An emerging framework suggests that visual working memory (WM) representations rely on the same representational resources as those used to process external visual input. Kiyonaga and Egner (2014) provided support for this claim by demonstrating with a modified WM Stroop task that an irrelevant color word held in WM produces the same Stroop interference patterns on a perceptual color target as that seen in a classic perceptual Stroop task. However, there is evidence that perceptual and WM representations differ in terms of their spatial representation. Specifically, unlike visually perceived stimuli, the representation of information in WM might be spatially global rather than tied to any specific retinotopic location (Ester, Serences, & Awh, 2009).
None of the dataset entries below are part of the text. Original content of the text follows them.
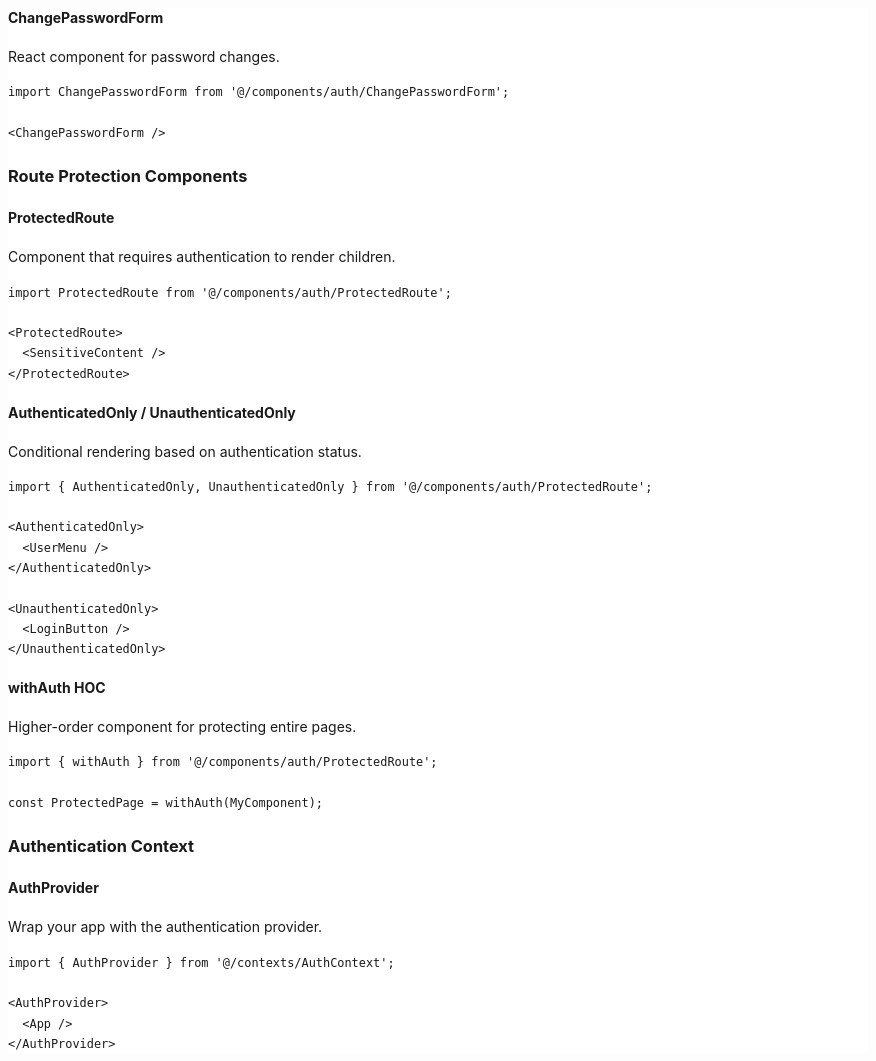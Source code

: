 #### ChangePasswordForm
React component for password changes.

```tsx
import ChangePasswordForm from '@/components/auth/ChangePasswordForm';

<ChangePasswordForm />
```

### Route Protection Components

#### ProtectedRoute
Component that requires authentication to render children.

```tsx
import ProtectedRoute from '@/components/auth/ProtectedRoute';

<ProtectedRoute>
  <SensitiveContent />
</ProtectedRoute>
```

#### AuthenticatedOnly / UnauthenticatedOnly
Conditional rendering based on authentication status.

```tsx
import { AuthenticatedOnly, UnauthenticatedOnly } from '@/components/auth/ProtectedRoute';

<AuthenticatedOnly>
  <UserMenu />
</AuthenticatedOnly>

<UnauthenticatedOnly>
  <LoginButton />
</UnauthenticatedOnly>
```

#### withAuth HOC
Higher-order component for protecting entire pages.

```tsx
import { withAuth } from '@/components/auth/ProtectedRoute';

const ProtectedPage = withAuth(MyComponent);
```

### Authentication Context

#### AuthProvider
Wrap your app with the authentication provider.

```tsx
import { AuthProvider } from '@/contexts/AuthContext';

<AuthProvider>
  <App />
</AuthProvider>
```
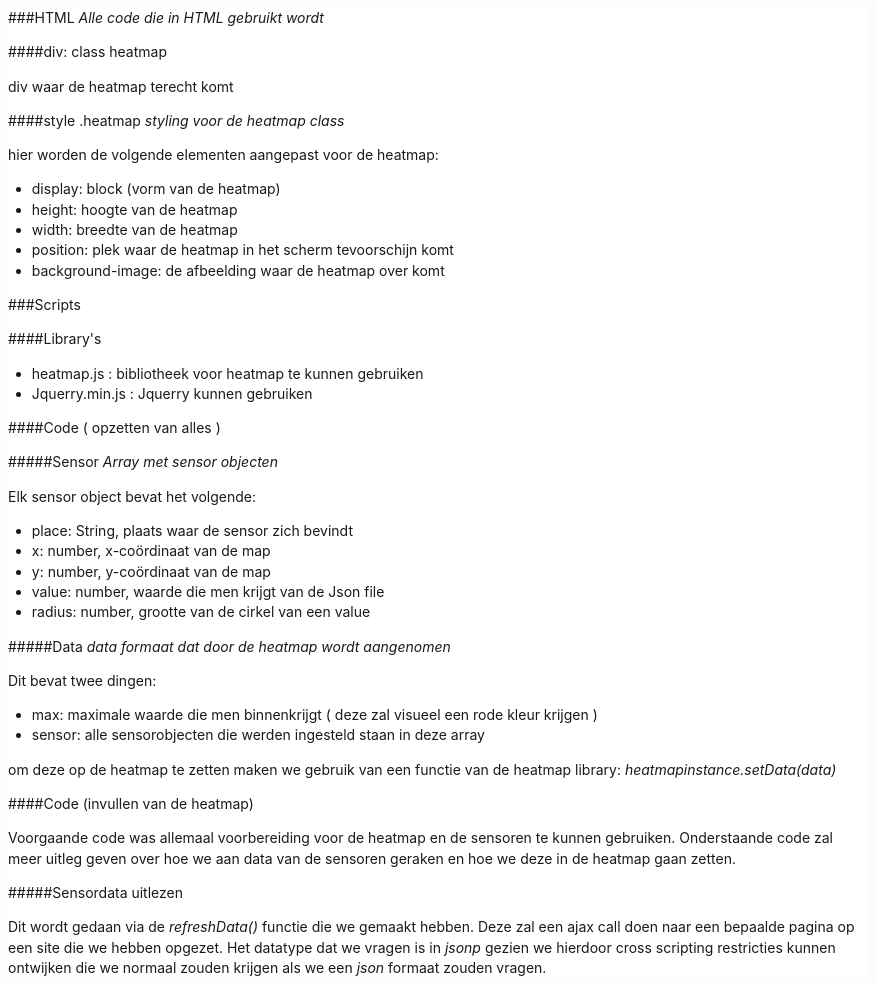 ###HTML
*Alle code die in HTML gebruikt wordt*

####div: class heatmap

div waar de heatmap terecht komt

####style .heatmap
*styling voor de heatmap class*

hier worden de volgende elementen aangepast voor de heatmap:
* display: block (vorm van de heatmap)
* height: hoogte van de heatmap
* width: breedte van de heatmap
* position: plek waar de heatmap in het scherm tevoorschijn komt
* background-image: de afbeelding waar de heatmap over komt

###Scripts

####Library's
* heatmap.js : bibliotheek voor heatmap te kunnen gebruiken
* Jquerry.min.js : Jquerry kunnen gebruiken

####Code ( opzetten van alles )

#####Sensor
*Array met sensor objecten*

Elk sensor object bevat het volgende:
* place: String, plaats waar de sensor zich bevindt
* x: number, x-coördinaat van de map
* y: number, y-coördinaat van de map
* value: number, waarde die men krijgt van de Json file
* radius: number, grootte van de cirkel van een value

#####Data
*data formaat dat door de heatmap wordt aangenomen*

Dit bevat twee dingen:

* max: maximale waarde die men binnenkrijgt ( deze zal visueel een rode kleur krijgen )
* sensor: alle sensorobjecten die werden ingesteld staan in deze array

om deze op de heatmap te zetten maken we gebruik van een functie van de heatmap library: *heatmapinstance.setData(data)*

####Code (invullen van de heatmap)

Voorgaande code was allemaal voorbereiding voor de heatmap en de sensoren te kunnen gebruiken.
Onderstaande code zal meer uitleg geven over hoe we aan data van de sensoren geraken en hoe we deze in de heatmap gaan zetten.

#####Sensordata uitlezen

Dit wordt gedaan via de *refreshData()* functie die we gemaakt hebben.
Deze zal een ajax call doen naar een bepaalde pagina op een site die we hebben opgezet.
Het datatype dat we vragen is in *jsonp* gezien we hierdoor cross scripting restricties kunnen ontwijken die we normaal zouden krijgen als we een *json* formaat zouden vragen.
To test the spatial specificity of WM representations, we compared a classic perceptual Stroop task with a WM version in which the color word and color patch appeared either in the same or a different spatial location. In Experiment 1, for the perceptual version, we found a spatial effect such that spatial separation eliminated Stroop interference. However, in the WM Stroop task, robust Stroop interference was demonstrated in both the spatially overlapping and spatially separated conditions. In Experiment 2, we ensured location of the color word was encoded into WM by only testing memory for the color word's location. At test, the color word either appeared in the same spatial location or at a spatially displaced location—the extent of which was modified throughout the task to ensure motivated encoding. Replicating the results of Experiment 1, spatial separation eliminated Stroop interference for the perceptual task, but was present for both spatially overlapping and spatially separated conditions of the WM Stroop task. These experiments support the conclusion that at least in terms of spatial information, perceptual and WM representations do not rely on the same neural machinery.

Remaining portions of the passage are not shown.